The role of microbial necromass in aggregate mediated soil C sequestration under cropland management remains poorly constrained, limiting prediction and management of SOC. This study aimed to quantify effects of cropland management on aggregate associated microbial necromass and identify key drivers.

Methods

A global-scale meta-analysis combined with weighted random forest analysis was employed.

Results

Cropland management practices extensively promoted microbial necromass accumulation within aggregates.
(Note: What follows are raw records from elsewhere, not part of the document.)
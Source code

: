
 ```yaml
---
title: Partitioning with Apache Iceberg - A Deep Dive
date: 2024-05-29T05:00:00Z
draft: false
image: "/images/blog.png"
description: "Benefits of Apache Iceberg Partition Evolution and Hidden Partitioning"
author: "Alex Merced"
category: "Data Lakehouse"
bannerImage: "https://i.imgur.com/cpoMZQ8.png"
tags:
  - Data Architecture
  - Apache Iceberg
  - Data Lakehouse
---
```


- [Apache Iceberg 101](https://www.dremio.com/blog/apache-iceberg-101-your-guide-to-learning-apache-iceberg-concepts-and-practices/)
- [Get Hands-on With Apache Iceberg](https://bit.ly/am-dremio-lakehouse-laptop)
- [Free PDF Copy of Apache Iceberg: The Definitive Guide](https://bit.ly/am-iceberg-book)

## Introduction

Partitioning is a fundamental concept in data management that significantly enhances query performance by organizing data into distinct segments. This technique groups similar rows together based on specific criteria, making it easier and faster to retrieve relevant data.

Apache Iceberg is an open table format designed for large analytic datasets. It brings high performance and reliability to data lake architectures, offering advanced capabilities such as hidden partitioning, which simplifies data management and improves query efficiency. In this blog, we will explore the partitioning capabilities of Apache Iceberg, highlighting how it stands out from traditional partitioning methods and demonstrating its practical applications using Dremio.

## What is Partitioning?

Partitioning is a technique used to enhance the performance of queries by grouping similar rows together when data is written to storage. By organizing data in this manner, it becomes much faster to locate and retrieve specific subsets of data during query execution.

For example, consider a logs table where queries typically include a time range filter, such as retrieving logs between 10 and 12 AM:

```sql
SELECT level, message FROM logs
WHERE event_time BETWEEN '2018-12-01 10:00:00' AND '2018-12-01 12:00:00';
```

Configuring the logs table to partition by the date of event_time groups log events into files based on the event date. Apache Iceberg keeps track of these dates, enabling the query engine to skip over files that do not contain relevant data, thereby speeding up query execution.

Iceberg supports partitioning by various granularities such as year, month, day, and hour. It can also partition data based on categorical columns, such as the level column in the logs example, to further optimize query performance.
Cover crops significantly decreased fungal necromass carbon (FNC)/bacterial necromass carbon (BNC) by 27.67% (n = 16) in small microaggregates (< 53 μm), but notably increased it by 41.50% (n = 28) in microaggregates (53–250 μm). Manure did not alter FNC/BNC. NPK fertilization significantly decreased FNC/BNC by 8.79% (n = 37) in large macroaggregates (> 2000 μm). No/reduced tillage (NT/RT) increased FNC/BNC by 37.30% (n = 38) in microaggregates (53–250 μm). Straw application significantly decreased FNC/BNC by 8.98% (n = 96). Cover crops and manure increased FNC contribution to SOC in small microaggregates and microaggregates, wheras NPK addition increased BNC contribution to SOC in microaggregates and small macroaggregates (250–2000 μm). These effects are mainly driven by a shift in dominant controls as aggregate size decreases, from substrate supply (SOC, C/N) to physicochemical conditions (pH, texture). Moreover, management effects on fungal necromass were primarily linked to SOC and C/N, whereas those on bacterial necromass were mainly constrained by pH and texture.

Conclusion

Our results provide a basis for soil-specific management strategies to enhance stable soil C sequestration by regulating necromass formation and distribution within aggregates, such as prioritizing cover crops in sandy soils to increase fungal necromass in macroaggregates.